Grace M E, Berg A, He G S, Goldberg L, Horowitz M, Grabowski G A
Department of Pediatrics, Mount Sinai School of Medicine, New York, NY 10029-6574.
Am J Hum Genet. 1991 Sep;49(3):646-55.
To investigate the molecular basis for the distinct neuronopathic phenotypes of Gaucher disease, acid beta-glucosidases expressed from mutant DNAs in Gaucher disease type 2 (acute) and type 3 (subacute) patients were characterized in fibroblasts and with the baculovirus expression system in insect cells. Expression of the mutant DNA encoding a proline-for-leucine substitution at amino acid 444 (L444P) resulted in a catalytically defective, unstable acid beta-glucosidase in either fibroblasts from L444P/L444P homozygotes or in insect cells. This mutation was found to be homoallelic in subacute neuronopathic (type 3) Gaucher disease. In comparison, expression of the mutant cDNA encoding an arginine-for-proline substitution at amino acid 415 (P415R) resulted in an inactive and unstable protein in insect cells. This allele was found only in a type 2 patient with the L444P/P415R genotype. The substantial variation in the type 3 phenotype (L444P homozygotes) suggests the complex nature of the molecular basis of phenotypic variation in Gaucher disease. Yet, the association of neuronopathic phenotypes with alleles producing severely compromised (L444P) or functionally null (P415R) enzymes indicates that the effective level of residual activity at the lysosome is likely to be a major determinant of the severity of Gaucher disease.

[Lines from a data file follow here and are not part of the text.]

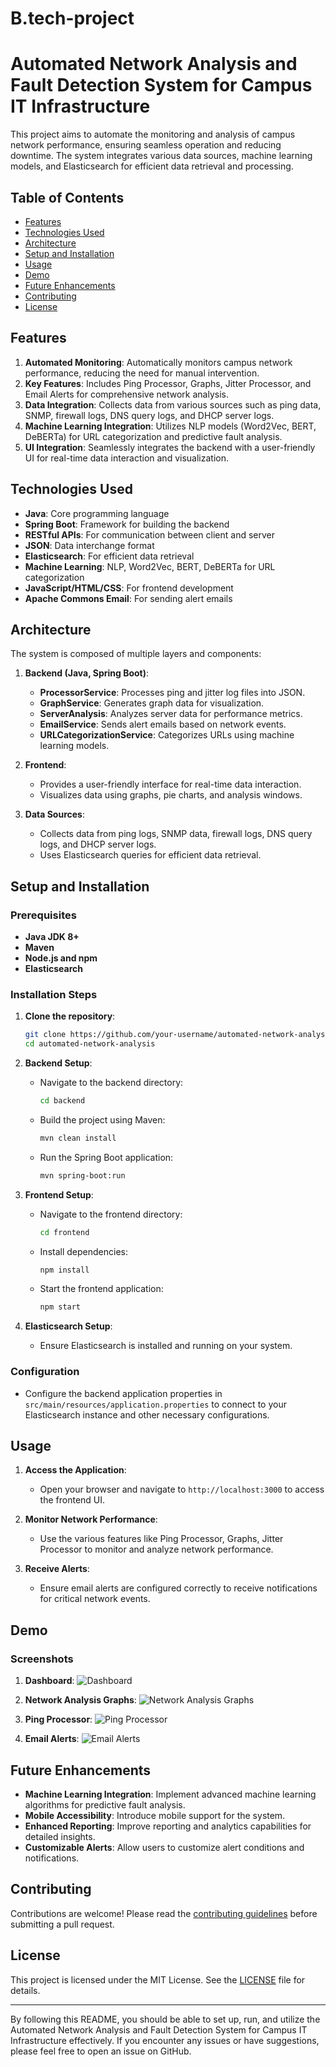 # B.tech-project
# Automated Network Analysis and Fault Detection System for Campus IT Infrastructure

This project aims to automate the monitoring and analysis of campus network performance, ensuring seamless operation and reducing downtime. The system integrates various data sources, machine learning models, and Elasticsearch for efficient data retrieval and processing.

## Table of Contents
- [Features](#features)
- [Technologies Used](#technologies-used)
- [Architecture](#architecture)
- [Setup and Installation](#setup-and-installation)
- [Usage](#usage)
- [Demo](#demo)
- [Future Enhancements](#future-enhancements)
- [Contributing](#contributing)
- [License](#license)

## Features
1. **Automated Monitoring**: Automatically monitors campus network performance, reducing the need for manual intervention.
2. **Key Features**: Includes Ping Processor, Graphs, Jitter Processor, and Email Alerts for comprehensive network analysis.
3. **Data Integration**: Collects data from various sources such as ping data, SNMP, firewall logs, DNS query logs, and DHCP server logs.
4. **Machine Learning Integration**: Utilizes NLP models (Word2Vec, BERT, DeBERTa) for URL categorization and predictive fault analysis.
5. **UI Integration**: Seamlessly integrates the backend with a user-friendly UI for real-time data interaction and visualization.

## Technologies Used
- **Java**: Core programming language
- **Spring Boot**: Framework for building the backend
- **RESTful APIs**: For communication between client and server
- **JSON**: Data interchange format
- **Elasticsearch**: For efficient data retrieval
- **Machine Learning**: NLP, Word2Vec, BERT, DeBERTa for URL categorization
- **JavaScript/HTML/CSS**: For frontend development
- **Apache Commons Email**: For sending alert emails

## Architecture
The system is composed of multiple layers and components:

1. **Backend (Java, Spring Boot)**:
   - **ProcessorService**: Processes ping and jitter log files into JSON.
   - **GraphService**: Generates graph data for visualization.
   - **ServerAnalysis**: Analyzes server data for performance metrics.
   - **EmailService**: Sends alert emails based on network events.
   - **URLCategorizationService**: Categorizes URLs using machine learning models.

2. **Frontend**: 
   - Provides a user-friendly interface for real-time data interaction.
   - Visualizes data using graphs, pie charts, and analysis windows.

3. **Data Sources**:
   - Collects data from ping logs, SNMP data, firewall logs, DNS query logs, and DHCP server logs.
   - Uses Elasticsearch queries for efficient data retrieval.

## Setup and Installation

### Prerequisites
- **Java JDK 8+**
- **Maven**
- **Node.js and npm**
- **Elasticsearch**

### Installation Steps

1. **Clone the repository**:
    ```bash
    git clone https://github.com/your-username/automated-network-analysis.git
    cd automated-network-analysis
    ```

2. **Backend Setup**:
    - Navigate to the backend directory:
        ```bash
        cd backend
        ```
    - Build the project using Maven:
        ```bash
        mvn clean install
        ```
    - Run the Spring Boot application:
        ```bash
        mvn spring-boot:run
        ```

3. **Frontend Setup**:
    - Navigate to the frontend directory:
        ```bash
        cd frontend
        ```
    - Install dependencies:
        ```bash
        npm install
        ```
    - Start the frontend application:
        ```bash
        npm start
        ```

4. **Elasticsearch Setup**:
    - Ensure Elasticsearch is installed and running on your system.

### Configuration
- Configure the backend application properties in `src/main/resources/application.properties` to connect to your Elasticsearch instance and other necessary configurations.

## Usage

1. **Access the Application**:
    - Open your browser and navigate to `http://localhost:3000` to access the frontend UI.
    
2. **Monitor Network Performance**:
    - Use the various features like Ping Processor, Graphs, Jitter Processor to monitor and analyze network performance.

3. **Receive Alerts**:
    - Ensure email alerts are configured correctly to receive notifications for critical network events.

## Demo

### Screenshots
1. **Dashboard**:
   ![Dashboard](path/to/screenshots/dashboard.png)
   
2. **Network Analysis Graphs**:
   ![Network Analysis Graphs](path/to/screenshots/analysis_graphs.png)
   
3. **Ping Processor**:
   ![Ping Processor](path/to/screenshots/ping_processor.png)

4. **Email Alerts**:
   ![Email Alerts](path/to/screenshots/email_alerts.png)

## Future Enhancements
- **Machine Learning Integration**: Implement advanced machine learning algorithms for predictive fault analysis.
- **Mobile Accessibility**: Introduce mobile support for the system.
- **Enhanced Reporting**: Improve reporting and analytics capabilities for detailed insights.
- **Customizable Alerts**: Allow users to customize alert conditions and notifications.

## Contributing
Contributions are welcome! Please read the [contributing guidelines](CONTRIBUTING.md) before submitting a pull request.

## License
This project is licensed under the MIT License. See the [LICENSE](LICENSE) file for details.

---

By following this README, you should be able to set up, run, and utilize the Automated Network Analysis and Fault Detection System for Campus IT Infrastructure effectively. If you encounter any issues or have suggestions, please feel free to open an issue on GitHub.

为了研究戈谢病不同神经病变表型的分子基础,我们对2型(急性)和3型(亚急性)戈谢病患者突变DNA所表达的酸性β-葡萄糖苷酶在成纤维细胞中以及利用杆状病毒表达系统在昆虫细胞中进行了特性分析。编码第444位氨基酸由亮氨酸替换为脯氨酸(L444P)的突变DNA的表达,在L444P/L444P纯合子的成纤维细胞或昆虫细胞中产生了一种催化缺陷且不稳定的酸性β-葡萄糖苷酶。该突变在亚急性神经病变型(3型)戈谢病中被发现是纯合等位基因。相比之下,编码第415位氨基酸由脯氨酸替换为精氨酸(P415R)的突变cDNA在昆虫细胞中的表达产生了一种无活性且不稳定的蛋白质。该等位基因仅在一名具有L444P/P415R基因型的2型患者中被发现。3型表型(L444P纯合子)的显著差异表明戈谢病表型变异分子基础的复杂性。然而,神经病变表型与产生严重受损(L444P)或功能缺失(P415R)酶的等位基因之间的关联表明,溶酶体中残余活性的有效水平可能是戈谢病严重程度 的主要决定因素。